» **The problem**
Restate word for word the lines of the records below, starting at the line that contains "### Getting Started" and ending at the line that contains "- [Watcher Quick Start Series 1#", with both of those lines included and nothing else.

» **Material provided**
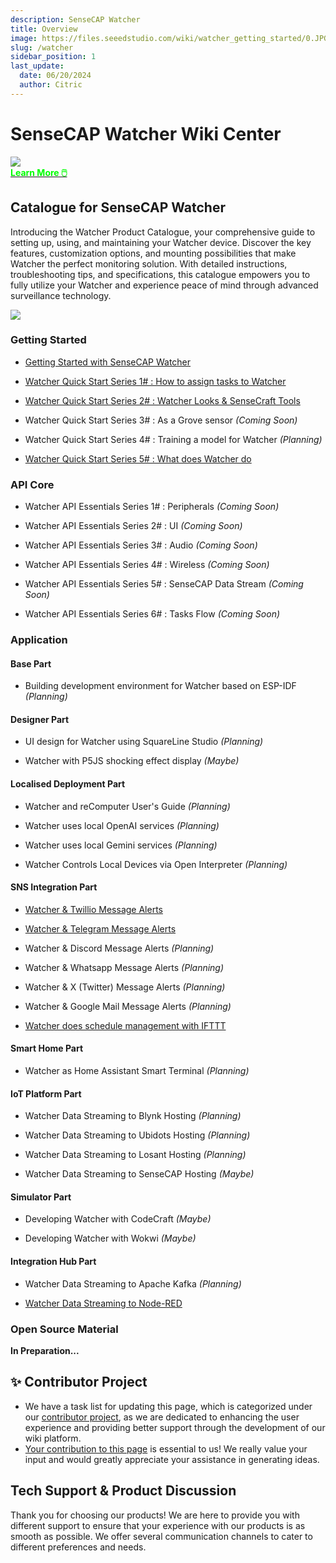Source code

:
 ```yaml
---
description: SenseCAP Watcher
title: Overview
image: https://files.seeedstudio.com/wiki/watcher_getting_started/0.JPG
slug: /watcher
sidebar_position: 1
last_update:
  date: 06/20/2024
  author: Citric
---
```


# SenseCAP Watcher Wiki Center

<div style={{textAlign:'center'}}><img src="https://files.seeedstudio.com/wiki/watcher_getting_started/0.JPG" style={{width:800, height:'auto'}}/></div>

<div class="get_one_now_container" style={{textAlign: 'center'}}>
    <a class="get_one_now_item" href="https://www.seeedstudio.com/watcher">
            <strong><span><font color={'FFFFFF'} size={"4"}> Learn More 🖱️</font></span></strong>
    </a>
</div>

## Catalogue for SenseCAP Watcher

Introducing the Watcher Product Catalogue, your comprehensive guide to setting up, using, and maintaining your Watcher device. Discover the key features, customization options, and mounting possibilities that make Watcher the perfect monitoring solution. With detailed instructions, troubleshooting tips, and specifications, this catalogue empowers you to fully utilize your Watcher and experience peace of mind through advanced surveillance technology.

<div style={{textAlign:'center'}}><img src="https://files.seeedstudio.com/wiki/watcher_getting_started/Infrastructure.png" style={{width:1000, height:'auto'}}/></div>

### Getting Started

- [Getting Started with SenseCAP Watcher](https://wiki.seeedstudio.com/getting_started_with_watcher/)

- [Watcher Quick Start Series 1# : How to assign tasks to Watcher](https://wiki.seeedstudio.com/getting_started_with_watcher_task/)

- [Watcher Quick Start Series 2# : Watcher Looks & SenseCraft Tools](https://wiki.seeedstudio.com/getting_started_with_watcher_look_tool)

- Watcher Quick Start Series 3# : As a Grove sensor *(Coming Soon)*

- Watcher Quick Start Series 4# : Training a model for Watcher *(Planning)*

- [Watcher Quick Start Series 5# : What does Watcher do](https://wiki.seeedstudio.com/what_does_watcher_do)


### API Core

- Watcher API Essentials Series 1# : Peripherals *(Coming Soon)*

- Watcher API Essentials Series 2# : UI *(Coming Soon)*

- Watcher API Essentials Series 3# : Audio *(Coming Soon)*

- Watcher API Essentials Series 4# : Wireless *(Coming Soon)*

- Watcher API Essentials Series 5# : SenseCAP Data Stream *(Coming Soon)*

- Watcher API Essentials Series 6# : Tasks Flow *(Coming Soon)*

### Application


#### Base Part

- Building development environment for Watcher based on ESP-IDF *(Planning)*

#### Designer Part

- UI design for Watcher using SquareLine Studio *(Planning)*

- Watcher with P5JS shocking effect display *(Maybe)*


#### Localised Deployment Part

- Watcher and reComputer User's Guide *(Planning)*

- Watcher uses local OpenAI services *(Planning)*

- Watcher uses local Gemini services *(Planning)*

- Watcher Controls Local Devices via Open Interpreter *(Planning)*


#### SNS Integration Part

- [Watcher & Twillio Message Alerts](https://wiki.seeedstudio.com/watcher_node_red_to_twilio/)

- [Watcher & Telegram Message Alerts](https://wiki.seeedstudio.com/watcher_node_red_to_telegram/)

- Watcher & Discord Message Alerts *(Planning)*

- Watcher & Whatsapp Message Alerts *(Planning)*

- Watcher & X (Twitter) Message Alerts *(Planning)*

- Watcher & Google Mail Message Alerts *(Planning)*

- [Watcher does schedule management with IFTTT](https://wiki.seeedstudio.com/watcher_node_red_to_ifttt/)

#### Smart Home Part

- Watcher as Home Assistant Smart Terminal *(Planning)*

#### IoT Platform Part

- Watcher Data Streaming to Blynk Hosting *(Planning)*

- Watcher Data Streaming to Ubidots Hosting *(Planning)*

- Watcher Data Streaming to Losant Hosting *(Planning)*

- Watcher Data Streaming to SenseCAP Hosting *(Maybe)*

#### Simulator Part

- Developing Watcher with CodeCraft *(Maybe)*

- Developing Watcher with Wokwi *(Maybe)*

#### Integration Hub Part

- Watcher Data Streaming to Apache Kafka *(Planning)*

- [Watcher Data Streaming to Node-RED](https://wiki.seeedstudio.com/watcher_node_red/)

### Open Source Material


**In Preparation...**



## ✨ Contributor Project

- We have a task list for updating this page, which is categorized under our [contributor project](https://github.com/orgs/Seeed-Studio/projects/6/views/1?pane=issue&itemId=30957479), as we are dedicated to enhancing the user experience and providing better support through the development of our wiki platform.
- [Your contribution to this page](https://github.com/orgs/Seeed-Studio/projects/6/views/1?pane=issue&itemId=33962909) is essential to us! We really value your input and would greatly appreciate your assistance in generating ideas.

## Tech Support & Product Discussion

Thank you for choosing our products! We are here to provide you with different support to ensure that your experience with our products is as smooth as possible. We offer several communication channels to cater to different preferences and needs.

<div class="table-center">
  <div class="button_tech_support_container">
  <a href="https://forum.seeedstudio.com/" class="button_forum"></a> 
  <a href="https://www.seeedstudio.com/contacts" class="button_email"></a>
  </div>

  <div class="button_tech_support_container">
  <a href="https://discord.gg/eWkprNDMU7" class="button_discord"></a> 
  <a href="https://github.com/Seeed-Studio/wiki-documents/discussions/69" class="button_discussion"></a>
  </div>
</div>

==

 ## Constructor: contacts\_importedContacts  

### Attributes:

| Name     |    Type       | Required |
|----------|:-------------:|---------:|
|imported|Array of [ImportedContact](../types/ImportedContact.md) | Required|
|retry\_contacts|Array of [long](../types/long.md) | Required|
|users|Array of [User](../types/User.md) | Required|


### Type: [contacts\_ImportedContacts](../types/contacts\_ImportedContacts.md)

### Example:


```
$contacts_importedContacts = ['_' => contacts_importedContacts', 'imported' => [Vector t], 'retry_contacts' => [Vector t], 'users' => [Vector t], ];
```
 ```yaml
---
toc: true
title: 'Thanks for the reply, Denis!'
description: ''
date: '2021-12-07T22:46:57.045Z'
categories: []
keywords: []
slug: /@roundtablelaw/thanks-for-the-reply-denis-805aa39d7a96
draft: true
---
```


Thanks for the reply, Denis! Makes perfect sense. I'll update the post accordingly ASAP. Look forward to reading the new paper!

...

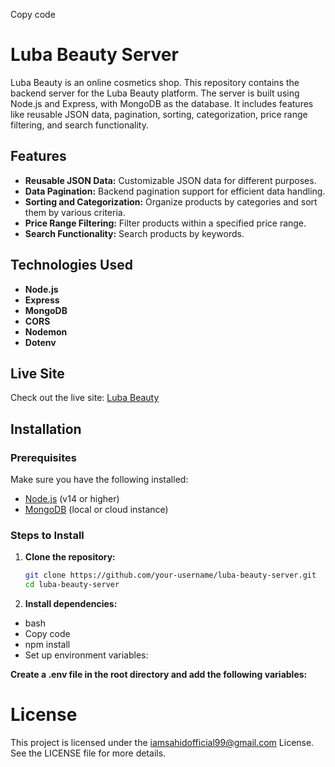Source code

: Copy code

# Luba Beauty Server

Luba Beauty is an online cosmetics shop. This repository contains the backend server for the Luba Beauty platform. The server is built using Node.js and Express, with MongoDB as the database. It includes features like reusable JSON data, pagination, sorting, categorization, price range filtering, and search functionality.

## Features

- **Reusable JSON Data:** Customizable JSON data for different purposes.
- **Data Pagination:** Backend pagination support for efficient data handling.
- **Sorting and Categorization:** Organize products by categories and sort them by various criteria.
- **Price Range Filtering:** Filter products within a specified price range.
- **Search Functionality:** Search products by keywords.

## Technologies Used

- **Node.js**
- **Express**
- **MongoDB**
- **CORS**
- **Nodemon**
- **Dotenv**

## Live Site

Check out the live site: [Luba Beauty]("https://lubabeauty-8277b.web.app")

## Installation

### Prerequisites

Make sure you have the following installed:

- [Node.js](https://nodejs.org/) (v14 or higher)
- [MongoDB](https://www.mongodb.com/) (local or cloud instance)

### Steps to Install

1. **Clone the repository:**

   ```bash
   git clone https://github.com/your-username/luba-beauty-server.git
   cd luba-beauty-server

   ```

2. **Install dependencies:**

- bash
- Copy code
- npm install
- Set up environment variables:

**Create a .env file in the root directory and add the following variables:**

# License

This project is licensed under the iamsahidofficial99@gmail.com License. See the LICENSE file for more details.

» **Problem solution**
### Getting Started

- [Getting Started with SenseCAP Watcher](https://wiki.seeedstudio.com/getting_started_with_watcher/)

- [Watcher Quick Start Series 1# : How to assign tasks to Watcher](https://wiki.seeedstudio.com/getting_started_with_watcher_task/)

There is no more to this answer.